WHAT THE TASK REQUIRES.
Some lines in the data below hold the string "following". Report how many, as a bare number.

** ENTRIES PROVIDED follows **

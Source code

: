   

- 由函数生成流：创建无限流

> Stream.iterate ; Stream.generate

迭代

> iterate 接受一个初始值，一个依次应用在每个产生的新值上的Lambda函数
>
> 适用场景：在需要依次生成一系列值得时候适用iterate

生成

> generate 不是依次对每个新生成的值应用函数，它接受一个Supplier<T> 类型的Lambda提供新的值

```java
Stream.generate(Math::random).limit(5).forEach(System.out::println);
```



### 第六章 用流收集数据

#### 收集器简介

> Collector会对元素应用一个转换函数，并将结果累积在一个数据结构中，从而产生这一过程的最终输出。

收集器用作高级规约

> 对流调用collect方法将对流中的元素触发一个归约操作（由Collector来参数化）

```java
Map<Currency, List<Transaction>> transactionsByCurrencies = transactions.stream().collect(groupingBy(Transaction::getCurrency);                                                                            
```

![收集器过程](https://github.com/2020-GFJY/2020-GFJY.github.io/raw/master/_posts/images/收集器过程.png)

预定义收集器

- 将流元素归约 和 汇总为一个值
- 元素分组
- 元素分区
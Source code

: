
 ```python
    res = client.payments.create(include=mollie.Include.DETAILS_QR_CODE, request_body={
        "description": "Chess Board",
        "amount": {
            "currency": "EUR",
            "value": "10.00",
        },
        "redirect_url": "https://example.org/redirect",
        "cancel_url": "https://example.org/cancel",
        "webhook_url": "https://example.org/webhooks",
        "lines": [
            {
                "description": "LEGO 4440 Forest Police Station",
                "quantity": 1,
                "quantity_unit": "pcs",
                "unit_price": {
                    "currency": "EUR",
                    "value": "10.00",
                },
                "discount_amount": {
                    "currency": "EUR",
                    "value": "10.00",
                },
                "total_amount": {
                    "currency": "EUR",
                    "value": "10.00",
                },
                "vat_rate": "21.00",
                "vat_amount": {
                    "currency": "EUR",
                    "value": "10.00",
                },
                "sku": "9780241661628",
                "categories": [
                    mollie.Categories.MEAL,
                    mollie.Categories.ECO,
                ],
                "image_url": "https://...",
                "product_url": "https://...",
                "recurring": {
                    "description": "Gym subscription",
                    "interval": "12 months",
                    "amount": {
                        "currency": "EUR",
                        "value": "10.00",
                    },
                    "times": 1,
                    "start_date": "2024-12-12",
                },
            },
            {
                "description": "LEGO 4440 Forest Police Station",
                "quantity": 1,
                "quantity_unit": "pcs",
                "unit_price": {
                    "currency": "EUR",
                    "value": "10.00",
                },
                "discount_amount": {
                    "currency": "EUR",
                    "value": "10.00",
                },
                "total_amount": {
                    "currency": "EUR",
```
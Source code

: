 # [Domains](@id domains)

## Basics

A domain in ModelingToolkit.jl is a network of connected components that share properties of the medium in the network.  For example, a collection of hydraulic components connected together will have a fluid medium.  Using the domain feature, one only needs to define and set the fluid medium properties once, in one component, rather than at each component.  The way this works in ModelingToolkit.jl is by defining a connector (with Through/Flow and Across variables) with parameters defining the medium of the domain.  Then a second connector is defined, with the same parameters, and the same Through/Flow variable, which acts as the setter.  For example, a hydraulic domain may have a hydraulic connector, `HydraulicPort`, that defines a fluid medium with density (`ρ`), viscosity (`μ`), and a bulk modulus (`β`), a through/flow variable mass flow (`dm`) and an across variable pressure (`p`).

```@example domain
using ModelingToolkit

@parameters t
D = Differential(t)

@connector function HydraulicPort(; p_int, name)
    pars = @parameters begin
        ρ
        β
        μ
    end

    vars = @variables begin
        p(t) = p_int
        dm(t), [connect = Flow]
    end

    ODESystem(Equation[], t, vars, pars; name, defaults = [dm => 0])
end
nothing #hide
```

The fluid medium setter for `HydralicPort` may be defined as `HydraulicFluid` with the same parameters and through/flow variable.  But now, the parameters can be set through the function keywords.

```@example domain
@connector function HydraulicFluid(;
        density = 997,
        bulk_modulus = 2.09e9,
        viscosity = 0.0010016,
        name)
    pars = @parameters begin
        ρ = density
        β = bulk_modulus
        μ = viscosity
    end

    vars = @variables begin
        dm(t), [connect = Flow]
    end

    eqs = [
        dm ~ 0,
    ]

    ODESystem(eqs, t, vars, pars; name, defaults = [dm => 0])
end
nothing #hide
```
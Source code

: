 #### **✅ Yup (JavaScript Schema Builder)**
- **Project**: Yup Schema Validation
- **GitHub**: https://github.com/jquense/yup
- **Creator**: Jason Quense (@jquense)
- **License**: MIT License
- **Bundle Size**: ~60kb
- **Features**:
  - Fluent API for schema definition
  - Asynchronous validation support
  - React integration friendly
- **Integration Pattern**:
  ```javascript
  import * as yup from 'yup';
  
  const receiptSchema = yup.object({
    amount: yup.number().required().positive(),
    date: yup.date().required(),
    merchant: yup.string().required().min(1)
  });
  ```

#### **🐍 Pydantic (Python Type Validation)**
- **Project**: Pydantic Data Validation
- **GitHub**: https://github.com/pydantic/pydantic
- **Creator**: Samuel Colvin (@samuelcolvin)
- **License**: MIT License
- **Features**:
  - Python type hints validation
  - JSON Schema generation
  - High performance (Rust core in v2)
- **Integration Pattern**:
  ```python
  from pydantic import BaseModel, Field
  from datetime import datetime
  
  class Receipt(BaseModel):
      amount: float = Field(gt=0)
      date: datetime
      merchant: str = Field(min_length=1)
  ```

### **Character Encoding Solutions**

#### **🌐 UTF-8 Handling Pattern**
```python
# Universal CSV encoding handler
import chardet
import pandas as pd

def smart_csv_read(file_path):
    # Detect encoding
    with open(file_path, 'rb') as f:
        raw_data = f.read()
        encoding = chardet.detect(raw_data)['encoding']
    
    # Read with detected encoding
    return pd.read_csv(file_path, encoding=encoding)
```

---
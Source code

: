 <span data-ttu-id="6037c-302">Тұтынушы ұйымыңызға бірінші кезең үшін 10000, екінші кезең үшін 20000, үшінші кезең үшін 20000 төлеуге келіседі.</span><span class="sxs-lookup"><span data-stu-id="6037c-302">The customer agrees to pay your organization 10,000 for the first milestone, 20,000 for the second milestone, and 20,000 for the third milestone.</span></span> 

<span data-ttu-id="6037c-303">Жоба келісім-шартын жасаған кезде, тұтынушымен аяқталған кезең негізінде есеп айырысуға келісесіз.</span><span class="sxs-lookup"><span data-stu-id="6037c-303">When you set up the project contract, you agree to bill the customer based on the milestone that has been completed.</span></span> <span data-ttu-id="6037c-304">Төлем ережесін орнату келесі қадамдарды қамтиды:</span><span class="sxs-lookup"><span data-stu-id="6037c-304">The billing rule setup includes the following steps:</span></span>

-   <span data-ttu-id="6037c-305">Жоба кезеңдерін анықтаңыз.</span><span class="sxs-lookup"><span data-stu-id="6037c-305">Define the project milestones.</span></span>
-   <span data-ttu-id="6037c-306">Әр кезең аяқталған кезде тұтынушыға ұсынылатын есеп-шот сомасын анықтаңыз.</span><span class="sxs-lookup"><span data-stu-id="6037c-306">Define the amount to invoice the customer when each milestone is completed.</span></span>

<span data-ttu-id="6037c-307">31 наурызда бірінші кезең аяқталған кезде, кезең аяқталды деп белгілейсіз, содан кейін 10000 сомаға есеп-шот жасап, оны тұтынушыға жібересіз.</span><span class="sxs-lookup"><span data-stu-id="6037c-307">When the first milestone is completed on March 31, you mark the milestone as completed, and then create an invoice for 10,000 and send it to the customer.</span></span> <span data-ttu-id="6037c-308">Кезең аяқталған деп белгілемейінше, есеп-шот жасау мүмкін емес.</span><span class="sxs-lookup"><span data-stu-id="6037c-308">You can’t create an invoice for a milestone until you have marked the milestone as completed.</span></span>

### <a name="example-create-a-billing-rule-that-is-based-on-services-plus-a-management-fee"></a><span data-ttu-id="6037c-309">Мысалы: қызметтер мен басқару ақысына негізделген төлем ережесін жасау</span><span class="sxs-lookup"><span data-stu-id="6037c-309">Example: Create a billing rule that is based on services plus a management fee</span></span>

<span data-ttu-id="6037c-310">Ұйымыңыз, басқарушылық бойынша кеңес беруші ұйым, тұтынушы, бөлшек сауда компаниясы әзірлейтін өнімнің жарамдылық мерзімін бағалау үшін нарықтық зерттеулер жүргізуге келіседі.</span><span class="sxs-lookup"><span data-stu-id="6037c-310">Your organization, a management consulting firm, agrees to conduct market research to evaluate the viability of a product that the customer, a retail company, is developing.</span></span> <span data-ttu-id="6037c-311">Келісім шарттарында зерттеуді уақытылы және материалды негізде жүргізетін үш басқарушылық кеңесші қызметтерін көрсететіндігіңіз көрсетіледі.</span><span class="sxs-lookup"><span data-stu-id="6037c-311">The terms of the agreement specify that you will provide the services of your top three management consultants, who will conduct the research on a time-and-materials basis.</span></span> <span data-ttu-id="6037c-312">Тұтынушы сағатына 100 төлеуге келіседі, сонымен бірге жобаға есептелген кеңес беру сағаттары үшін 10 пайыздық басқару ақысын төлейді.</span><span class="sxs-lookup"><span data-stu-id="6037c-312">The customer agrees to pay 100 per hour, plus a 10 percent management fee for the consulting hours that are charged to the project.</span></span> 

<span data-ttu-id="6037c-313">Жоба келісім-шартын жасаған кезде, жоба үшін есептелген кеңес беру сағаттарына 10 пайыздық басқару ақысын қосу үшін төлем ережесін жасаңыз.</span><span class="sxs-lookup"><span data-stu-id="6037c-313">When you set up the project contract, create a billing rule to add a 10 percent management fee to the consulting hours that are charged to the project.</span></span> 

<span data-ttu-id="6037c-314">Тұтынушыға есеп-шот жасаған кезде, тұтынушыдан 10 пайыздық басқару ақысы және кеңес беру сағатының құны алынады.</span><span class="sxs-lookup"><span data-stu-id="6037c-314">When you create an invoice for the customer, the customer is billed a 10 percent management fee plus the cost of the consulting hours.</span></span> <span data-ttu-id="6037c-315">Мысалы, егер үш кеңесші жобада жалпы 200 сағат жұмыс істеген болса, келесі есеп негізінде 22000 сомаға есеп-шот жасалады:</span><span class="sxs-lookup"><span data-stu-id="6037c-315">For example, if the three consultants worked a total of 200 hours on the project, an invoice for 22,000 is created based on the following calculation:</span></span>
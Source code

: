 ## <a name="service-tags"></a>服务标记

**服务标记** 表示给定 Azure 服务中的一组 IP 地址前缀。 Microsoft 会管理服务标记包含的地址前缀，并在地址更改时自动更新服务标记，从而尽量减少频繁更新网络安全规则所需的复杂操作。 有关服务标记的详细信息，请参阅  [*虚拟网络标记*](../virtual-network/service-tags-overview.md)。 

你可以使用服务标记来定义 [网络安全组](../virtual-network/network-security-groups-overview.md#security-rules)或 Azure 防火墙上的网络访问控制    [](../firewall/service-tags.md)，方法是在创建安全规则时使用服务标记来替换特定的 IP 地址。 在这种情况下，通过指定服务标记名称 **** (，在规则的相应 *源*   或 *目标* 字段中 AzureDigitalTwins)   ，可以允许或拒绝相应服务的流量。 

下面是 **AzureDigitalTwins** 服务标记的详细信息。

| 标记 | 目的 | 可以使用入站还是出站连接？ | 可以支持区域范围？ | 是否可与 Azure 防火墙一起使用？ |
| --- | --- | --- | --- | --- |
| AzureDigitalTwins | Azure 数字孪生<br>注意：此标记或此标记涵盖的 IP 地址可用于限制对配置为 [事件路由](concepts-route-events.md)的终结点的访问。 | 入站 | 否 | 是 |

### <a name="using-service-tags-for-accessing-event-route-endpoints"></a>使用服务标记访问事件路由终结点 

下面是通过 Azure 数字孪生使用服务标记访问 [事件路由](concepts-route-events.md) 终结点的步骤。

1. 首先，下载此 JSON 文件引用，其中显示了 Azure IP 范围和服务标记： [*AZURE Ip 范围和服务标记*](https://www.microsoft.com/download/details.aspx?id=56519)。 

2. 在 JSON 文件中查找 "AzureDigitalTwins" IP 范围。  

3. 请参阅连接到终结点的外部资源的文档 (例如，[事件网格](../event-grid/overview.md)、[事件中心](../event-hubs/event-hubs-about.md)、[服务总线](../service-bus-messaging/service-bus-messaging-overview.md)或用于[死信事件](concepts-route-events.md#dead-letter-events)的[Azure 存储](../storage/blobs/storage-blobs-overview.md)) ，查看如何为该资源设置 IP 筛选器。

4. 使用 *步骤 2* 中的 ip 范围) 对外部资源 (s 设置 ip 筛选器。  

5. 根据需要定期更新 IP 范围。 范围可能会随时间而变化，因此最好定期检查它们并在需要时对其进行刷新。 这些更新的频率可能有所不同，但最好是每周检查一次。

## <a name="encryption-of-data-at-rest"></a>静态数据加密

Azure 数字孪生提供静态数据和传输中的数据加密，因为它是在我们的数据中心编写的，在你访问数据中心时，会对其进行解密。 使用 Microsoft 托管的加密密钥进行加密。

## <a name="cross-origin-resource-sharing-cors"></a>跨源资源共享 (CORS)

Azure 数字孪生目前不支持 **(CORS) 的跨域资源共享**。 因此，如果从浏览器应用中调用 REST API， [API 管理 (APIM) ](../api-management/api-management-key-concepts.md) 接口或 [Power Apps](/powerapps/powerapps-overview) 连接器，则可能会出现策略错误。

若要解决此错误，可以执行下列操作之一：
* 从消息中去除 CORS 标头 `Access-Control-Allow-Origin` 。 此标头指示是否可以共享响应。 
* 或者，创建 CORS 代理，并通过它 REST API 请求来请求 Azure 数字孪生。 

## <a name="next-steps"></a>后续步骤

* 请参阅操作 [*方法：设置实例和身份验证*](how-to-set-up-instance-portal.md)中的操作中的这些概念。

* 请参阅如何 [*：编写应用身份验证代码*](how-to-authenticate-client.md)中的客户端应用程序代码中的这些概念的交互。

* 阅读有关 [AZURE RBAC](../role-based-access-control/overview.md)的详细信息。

** End of ENTRIES PROVIDED **

YOUR RESPONSE.
2